Look through the material below. Return exactly the lines from the one with "this to obtain" through the one with "(B \cap A^c)$.", both included.
⟨
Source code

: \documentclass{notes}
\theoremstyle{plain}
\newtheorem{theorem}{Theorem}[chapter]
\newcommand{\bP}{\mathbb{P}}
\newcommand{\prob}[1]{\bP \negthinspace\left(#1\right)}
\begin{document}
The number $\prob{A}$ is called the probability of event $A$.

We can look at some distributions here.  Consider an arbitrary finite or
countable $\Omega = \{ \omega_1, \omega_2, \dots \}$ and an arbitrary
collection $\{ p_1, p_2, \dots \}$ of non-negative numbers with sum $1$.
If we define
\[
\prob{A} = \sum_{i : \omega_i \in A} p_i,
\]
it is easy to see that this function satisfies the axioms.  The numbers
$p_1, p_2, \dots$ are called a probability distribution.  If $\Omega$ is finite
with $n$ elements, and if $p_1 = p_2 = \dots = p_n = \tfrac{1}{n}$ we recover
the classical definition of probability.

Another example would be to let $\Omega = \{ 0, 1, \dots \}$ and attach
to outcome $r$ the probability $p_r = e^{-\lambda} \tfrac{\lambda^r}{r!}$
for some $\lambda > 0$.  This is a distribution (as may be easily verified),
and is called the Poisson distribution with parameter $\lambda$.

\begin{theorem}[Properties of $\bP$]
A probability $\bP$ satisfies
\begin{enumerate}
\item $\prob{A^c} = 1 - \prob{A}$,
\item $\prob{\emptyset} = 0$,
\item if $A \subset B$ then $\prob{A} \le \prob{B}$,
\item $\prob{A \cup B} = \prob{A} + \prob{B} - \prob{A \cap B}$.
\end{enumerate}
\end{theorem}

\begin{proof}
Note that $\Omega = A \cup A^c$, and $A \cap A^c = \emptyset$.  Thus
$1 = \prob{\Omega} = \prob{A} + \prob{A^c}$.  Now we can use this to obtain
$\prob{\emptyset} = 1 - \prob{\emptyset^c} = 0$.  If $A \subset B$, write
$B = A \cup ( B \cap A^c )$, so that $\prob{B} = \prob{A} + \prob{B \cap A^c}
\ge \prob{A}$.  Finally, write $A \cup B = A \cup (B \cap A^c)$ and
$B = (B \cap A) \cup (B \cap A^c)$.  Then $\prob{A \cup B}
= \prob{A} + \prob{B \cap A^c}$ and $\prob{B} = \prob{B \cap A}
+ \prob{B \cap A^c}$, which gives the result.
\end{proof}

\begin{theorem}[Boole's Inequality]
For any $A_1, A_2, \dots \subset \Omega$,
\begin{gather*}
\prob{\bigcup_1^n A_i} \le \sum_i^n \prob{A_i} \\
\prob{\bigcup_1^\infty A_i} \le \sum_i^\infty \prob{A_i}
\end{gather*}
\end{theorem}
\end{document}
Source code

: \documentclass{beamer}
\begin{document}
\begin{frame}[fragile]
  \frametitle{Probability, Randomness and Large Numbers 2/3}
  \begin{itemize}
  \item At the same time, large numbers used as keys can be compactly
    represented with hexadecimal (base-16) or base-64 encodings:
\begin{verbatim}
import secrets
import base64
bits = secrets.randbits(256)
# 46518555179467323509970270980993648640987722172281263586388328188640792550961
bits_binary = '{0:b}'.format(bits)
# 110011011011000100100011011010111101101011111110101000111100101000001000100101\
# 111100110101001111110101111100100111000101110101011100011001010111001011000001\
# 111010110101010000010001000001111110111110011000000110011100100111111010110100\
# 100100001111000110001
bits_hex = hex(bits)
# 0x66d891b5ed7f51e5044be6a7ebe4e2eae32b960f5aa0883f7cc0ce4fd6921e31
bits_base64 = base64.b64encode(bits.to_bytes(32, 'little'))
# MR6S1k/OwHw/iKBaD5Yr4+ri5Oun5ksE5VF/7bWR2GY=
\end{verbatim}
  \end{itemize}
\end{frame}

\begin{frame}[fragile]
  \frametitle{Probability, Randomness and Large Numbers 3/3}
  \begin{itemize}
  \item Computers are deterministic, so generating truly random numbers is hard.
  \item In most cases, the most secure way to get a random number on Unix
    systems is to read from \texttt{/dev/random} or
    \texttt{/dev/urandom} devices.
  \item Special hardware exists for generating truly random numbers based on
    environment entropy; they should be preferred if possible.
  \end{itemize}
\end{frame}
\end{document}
⟩
• _Written reply_:
$1 = \prob{\Omega} = \prob{A} + \prob{A^c}$.  Now we can use this to obtain
$\prob{\emptyset} = 1 - \prob{\emptyset^c} = 0$.  If $A \subset B$, write
$B = A \cup ( B \cap A^c )$, so that $\prob{B} = \prob{A} + \prob{B \cap A^c}
\ge \prob{A}$.  Finally, write $A \cup B = A \cup (B \cap A^c)$ and
$B = (B \cap A) \cup (B \cap A^c)$.  Then $\prob{A \cup B}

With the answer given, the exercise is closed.